Przejdź do głównej zawartości

Niejedno ma imię (Maciej Hen, "Segretario")

Hen powraca do historycznego kostiumu i serwuje już kolejny raz danie wyśmienite, skrzącą się niuansami opowieść, wypełnioną po brzegi barwnymi detalami, mądrymi rozważaniami i mnóstwem emocjonalnych odcieni. Epicką, erudycyjną i intymną jednocześnie. 

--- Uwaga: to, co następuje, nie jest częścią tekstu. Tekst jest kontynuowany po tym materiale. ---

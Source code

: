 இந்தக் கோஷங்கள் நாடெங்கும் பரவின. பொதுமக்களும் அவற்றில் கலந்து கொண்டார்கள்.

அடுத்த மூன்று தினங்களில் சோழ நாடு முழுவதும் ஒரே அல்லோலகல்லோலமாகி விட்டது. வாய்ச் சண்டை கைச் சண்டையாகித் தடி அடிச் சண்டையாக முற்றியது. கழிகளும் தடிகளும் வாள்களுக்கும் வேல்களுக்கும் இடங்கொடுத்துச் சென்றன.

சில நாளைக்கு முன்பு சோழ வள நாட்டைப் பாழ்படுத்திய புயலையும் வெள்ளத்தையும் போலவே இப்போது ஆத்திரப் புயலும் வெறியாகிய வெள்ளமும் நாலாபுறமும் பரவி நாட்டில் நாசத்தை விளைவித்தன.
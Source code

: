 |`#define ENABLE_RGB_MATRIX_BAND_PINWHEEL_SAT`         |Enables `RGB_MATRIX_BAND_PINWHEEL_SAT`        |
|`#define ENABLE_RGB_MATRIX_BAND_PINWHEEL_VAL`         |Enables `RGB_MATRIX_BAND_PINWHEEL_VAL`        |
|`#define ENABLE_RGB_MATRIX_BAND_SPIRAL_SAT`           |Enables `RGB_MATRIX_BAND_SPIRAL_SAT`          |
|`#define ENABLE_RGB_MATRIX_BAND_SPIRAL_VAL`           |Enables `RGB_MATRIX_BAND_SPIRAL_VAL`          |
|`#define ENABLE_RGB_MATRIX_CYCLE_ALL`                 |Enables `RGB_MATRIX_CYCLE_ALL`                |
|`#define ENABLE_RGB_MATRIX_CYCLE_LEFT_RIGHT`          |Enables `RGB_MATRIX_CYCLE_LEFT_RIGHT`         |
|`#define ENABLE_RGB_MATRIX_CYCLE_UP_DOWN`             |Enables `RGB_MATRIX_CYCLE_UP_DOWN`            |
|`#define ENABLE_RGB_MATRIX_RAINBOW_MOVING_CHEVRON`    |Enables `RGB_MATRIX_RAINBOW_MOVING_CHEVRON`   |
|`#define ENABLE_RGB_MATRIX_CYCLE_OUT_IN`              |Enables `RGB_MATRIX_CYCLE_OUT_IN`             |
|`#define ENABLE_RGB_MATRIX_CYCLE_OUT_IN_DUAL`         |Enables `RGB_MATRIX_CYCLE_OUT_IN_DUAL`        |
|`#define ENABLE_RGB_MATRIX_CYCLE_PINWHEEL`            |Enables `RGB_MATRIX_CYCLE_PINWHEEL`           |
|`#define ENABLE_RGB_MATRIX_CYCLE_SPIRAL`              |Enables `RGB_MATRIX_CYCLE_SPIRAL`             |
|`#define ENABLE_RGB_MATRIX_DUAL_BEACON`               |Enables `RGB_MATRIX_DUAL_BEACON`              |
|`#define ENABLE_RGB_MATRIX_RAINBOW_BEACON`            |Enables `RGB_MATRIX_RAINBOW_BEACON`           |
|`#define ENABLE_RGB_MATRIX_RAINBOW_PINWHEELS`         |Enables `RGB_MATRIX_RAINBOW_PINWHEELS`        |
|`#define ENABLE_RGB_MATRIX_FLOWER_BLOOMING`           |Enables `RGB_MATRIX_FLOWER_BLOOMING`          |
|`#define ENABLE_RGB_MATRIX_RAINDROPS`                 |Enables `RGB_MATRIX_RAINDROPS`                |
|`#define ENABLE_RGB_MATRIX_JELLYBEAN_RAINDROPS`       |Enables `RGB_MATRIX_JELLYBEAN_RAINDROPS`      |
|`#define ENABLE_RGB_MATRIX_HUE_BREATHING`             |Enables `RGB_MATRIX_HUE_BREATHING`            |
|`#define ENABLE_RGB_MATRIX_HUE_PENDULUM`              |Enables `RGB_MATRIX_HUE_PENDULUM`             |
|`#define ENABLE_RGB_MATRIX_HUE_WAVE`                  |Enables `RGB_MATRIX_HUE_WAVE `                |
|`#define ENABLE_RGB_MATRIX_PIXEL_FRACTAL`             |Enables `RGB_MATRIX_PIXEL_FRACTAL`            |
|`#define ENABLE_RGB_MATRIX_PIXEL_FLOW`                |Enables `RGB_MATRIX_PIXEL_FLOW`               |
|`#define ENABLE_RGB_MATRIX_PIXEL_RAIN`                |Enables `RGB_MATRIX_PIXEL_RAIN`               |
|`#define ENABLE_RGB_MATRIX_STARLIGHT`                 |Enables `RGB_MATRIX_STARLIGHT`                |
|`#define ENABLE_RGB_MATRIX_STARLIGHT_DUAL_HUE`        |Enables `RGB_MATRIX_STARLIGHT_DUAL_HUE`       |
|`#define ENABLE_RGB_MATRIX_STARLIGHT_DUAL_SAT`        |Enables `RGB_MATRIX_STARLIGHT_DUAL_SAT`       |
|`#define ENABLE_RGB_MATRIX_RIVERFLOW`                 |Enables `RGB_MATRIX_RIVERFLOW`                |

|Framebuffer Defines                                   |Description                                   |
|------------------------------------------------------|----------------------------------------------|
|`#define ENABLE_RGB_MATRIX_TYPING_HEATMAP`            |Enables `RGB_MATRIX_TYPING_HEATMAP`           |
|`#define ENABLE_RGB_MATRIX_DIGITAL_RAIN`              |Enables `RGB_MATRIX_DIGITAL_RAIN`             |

Autor niezapomnianej Solfatary sprzed 8 lat powraca do historycznego kostiumu. I jest to powrót co się zowie: Maciej Hen serwuje już kolejny raz danie wyśmienite, wycieniowaną, skrzącą się niuansami opowieść, wypełnioną po brzegi barwnymi detalami, mądrymi rozważaniami i mnóstwem wątków emocjonalnych. Bawi się epistolarną formą, trochę mniej stylizacją - zapewne w trosce o przystępność, a pewnie i po to, by styl nie odwracał uwagi od treści. Tamto dzieło traktowało w pewnym stopniu o maskach w życiu; tym razem pisarz idzie o krok dalej, pochylając się nad problemem tożsamości, także płciowej, zarówno na płaszczyźnie uczuciowo-seksualnej jak i w odniesieniu do ról społecznych. Czuć tu współczesną z ducha refleksję, ale nie zakłóca ona emocjonalnego autentyzmu opowieści (wręcz przeciwnie!). Zahacza też, w sposób niepozbawiony goryczy, o skomplikowane relacje polsko-żydowskie. A w tle, naokoło bohaterów, zachwyca powołaną do życia jakby mimochodem, wielobarwnie i z lekkością, wizją minionego świata, pełną zarówno iście szerokoekranowego rozmachu, jak i erudycyjnych drobiazgów. Hen to pisarz świadomy przestrzeni dziedzictwa literackiego, w które się wpisuje i w którym się porusza, i ze świadomości tej korzysta nader dowcipnie, nie pierwszy raz bawiąc się odniesieniami i splatając nici swojej opowieści z nitkami wystającymi z innych dzieł, znacznie starszych.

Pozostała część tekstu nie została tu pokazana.